The glaring bale-fires blaze no more,
No longer steel-clad warriors ride
Along thy wild and willowed shore.”
There we have a picture painted in words. Scott has gone poaching into the domain of pictorial art, and with astonishing results. It is a picture. Literature is certainly capable of dealing with forms and colors as with abstractions of the mind, but it cannot handle them so well, perhaps, as painting. We have here not abstractions, but entities of form and color. There is something for the painter to grasp with pencil and brush. Perhaps he can paint the “silver tide” and the “willowed shore” more effectively than Scott can describe them; and if he should paint them with that feeling which would give us the wildness of the shore, the weirdness of the bale-fires, the crush and rush of steel-clad warriors along the banks, paralleling the push-forward of the stream itself, we should have what I am disposed to call pictorial poetry.

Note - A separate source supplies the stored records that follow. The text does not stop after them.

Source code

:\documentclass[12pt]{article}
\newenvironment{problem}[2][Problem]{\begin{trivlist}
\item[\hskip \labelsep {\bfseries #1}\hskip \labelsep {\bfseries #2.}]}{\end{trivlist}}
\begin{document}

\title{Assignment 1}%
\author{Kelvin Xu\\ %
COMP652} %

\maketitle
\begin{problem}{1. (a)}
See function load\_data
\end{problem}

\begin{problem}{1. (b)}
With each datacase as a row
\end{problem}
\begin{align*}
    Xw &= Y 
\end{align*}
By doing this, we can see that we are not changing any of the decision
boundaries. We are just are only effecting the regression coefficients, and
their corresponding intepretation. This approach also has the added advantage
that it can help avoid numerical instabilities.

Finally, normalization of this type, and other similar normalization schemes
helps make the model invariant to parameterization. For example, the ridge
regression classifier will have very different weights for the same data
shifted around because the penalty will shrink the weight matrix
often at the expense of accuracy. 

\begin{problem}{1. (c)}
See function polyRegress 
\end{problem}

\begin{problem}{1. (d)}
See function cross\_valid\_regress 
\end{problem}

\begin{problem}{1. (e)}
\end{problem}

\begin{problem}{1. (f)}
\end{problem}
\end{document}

But, if you please, it is not to be inferred that this pictorial poetry is to be gotten out of literary poetry only. Painting is no mere servant of literature, whose duty it is to illustrate rather than create. There is no reason why the painter, looking at the river Teviot, should not see poetry in it as well as the writer. Delacroix not only could but did see it. Turner saw the same kind of romantic sentiment as Scott in all the rivers he ever pictured. Daubigny saw it less romantically, but with more of the real charm of nature, along the banks of the Marne; and Claude Monet has certainly shown us many times the poetry of light, color, and rushing, dancing water on the Seine. Monet is just as susceptible to poetic impressions as Leconte de Lisle, only his poetry comes to him in forms and colors rather than in the measured cadences of language. It is painter’s poetry, not writer’s poetry.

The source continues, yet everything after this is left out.